Leetcode: Generate Parentheses
Problem Description
Problem definition is taken from leetcode.
Given n pairs of parentheses, write a function to generate all combinations of well-formed parentheses.
Example 1
Input: n = 3
Output: ["((()))","(()())","(())()","()(())","()()()"]
Example 2
Input: n = 1
Output: ["()"]
Backtracking Solution
Recursive backtracking method takes 3 inputs: current combination, left parentheses available and right parentheses available.
Within bt method, if no left parentheses is left, use all right parentheses and return. Otherwise use a left parentheses.

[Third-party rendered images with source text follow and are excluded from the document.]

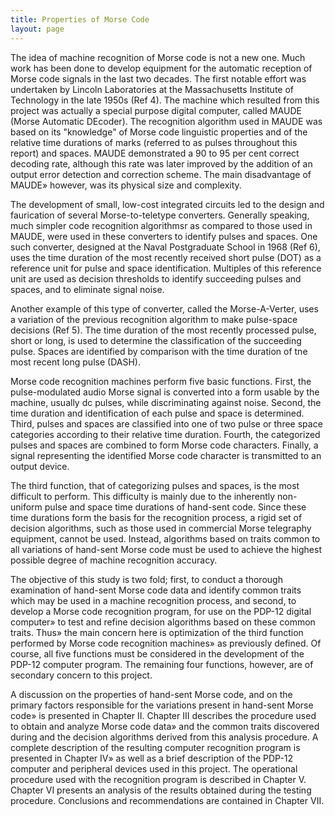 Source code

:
 ```yaml
---
title: Properties of Morse Code
layout: page
---
```


The idea of machine recognition of Morse code is not a new one. Much work has been done to develop equipment for the automatic reception of Morse code signals in the last two decades. The first notable effort was undertaken by Lincoln Laboratories at the Massachusetts Institute of Technology in the late 1950s (Ref 4). The machine which resulted from this project was actually a special purpose digital computer, called MAUDE (Morse Automatic DEcoder). The recognition algorithm used in MAUDE was based on its "knowledge" of Morse code linguistic properties and of the relative time durations of marks (referred to as pulses throughout this report) and spaces. MAUDE demonstrated a 90 to 95 per cent correct decoding rate, although this rate was later improved by the addition of an output error detection and correction scheme. The main disadvantage of MAUDE» however, was its physical size and complexity.

The development of small, low-cost integrated circuits led to the design and faurication of several Morse-to-teletype converters. Generally speaking, much simpler code recognition algorithmsr as compared to those used in MAUDE, were used in these converters to identify pulses and spaces. One such converter, designed at the Naval Postgraduate School in 1968 (Ref 6), uses the time duration of the most recently received short pulse (DOT) as a reference unit for pulse and space identification. Multiples of this reference unit are used as decision thresholds to identify succeeding pulses and spaces, and to eliminate signal noise.

Another example of this type of converter, called the Morse-A-Verter, uses a variation of the previous recognition algorithm to make pulse-space decisions (Ref 5). The time duration of the most recently processed pulse, short or long, is used to determine the classification of the succeeding pulse. Spaces are identified by comparison with the time duration of tne most recent long pulse (DASH).

Morse code recognition machines perform five basic functions. First, the pulse-modulated audio Morse signal is converted into a form usable by the machine, usually dc pulses, while discriminating against noise. Second, the time duration and identification of each pulse and space is determined. Third, pulses and spaces are classified into one of two pulse or three space categories according to their relative time duration. Fourth, the categorized pulses and spaces are combined to form Morse code characters. Finally, a signal representing the identified Morse code character is transmitted to an output device.

The third function, that of categorizing pulses and spaces, is the most difficult to perform. This difficulty is mainly due to the inherently non-uniform pulse and space time durations of hand-sent code. Since these time durations form the basis for the recognition process, a rigid set of decision algorithms, such as those used in commercial Morse telegraphy equipment, cannot be used. Instead, algorithms based on traits common to all variations of hand-sent Morse code must be used to achieve the highest possible degree of machine recognition accuracy.

The objective of this study is two fold; first, to conduct a thorough examination of hand-sent Morse code data and identify common traits which may be used in a machine recognition process, and second, to develop a Morse code recognition program, for use on the PDP-12 digital computer» to test and refine decision algorithms based on these common traits. Thus» the main concern here is optimization of the third function performed by Morse code recognition machines» as previously defined. Of course, all five functions must be considered in the development of the PDP-12 computer program. The remaining four functions, however, are of secondary concern to this project.

A discussion on the properties of hand-sent Morse code, and on the primary factors responsible for the variations present in hand-sent Morse code» is presented in Chapter II. Chapter III describes the procedure used to obtain and analyze Morse code data» and the common traits discovered during and the decision algorithms derived from this analysis procedure. A complete description of the resulting computer recognition program is presented in Chapter IV» as well as a brief description of the PDP-12 computer and peripheral devices used in this project. The operational procedure used with the recognition program is described in Chapter V. Chapter VI presents an analysis of the results obtained during the testing procedure. Conclusions and recommendations are contained in Chapter VII.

If there are more right parentheses available than left parentheses use one right parentheses.
Complexity analysis is omitted.
class Solution {
List<String> result = new ArrayList<>();
public List<String> generateParenthesis(int n) {
bt("", n, n);
return result;
}
public void bt(String comb, int open, int close){
if(open==0){
while(close-->0) comb+=')';
result.add(comb);
} else {
bt(comb+'(', open-1, close );
if(open < close)
bt(comb+')', open, close-1 );
}
}
}
Backtracking Solution 2
f(n) generates combinations for every i which is less than n:
f(n) = (f(i))+f(n-i-1)
Some expansion examples:
f(0) = “” f(1) = “()” f(2) = [ (f(0))+f(1) ], [ (f(1))+f(0) ] = [”()()”, “(())”] f(3) = [ (f(0))+f(2) ], [ (f(1))+f(1) ], [ (f(2))+f(0) ] = [”()()()”,”()(())”], [”(())()”], [”(()())”,”((()))”]
class Solution {
private final static List<String> empty= List.of("");
private final static List<String> one= List.of("()");
public List<String> generateParenthesis(int n) {
if(n==0) return empty;
if(n==1) return one;
List<String> result = new LinkedList<>();
for (int i=0; i<n; i++){
for (String left : generateParenthesis(i))
for (String right : generateParenthesis(n-i-1))
result.add("("+left+")"+right);
}
return result;
}
}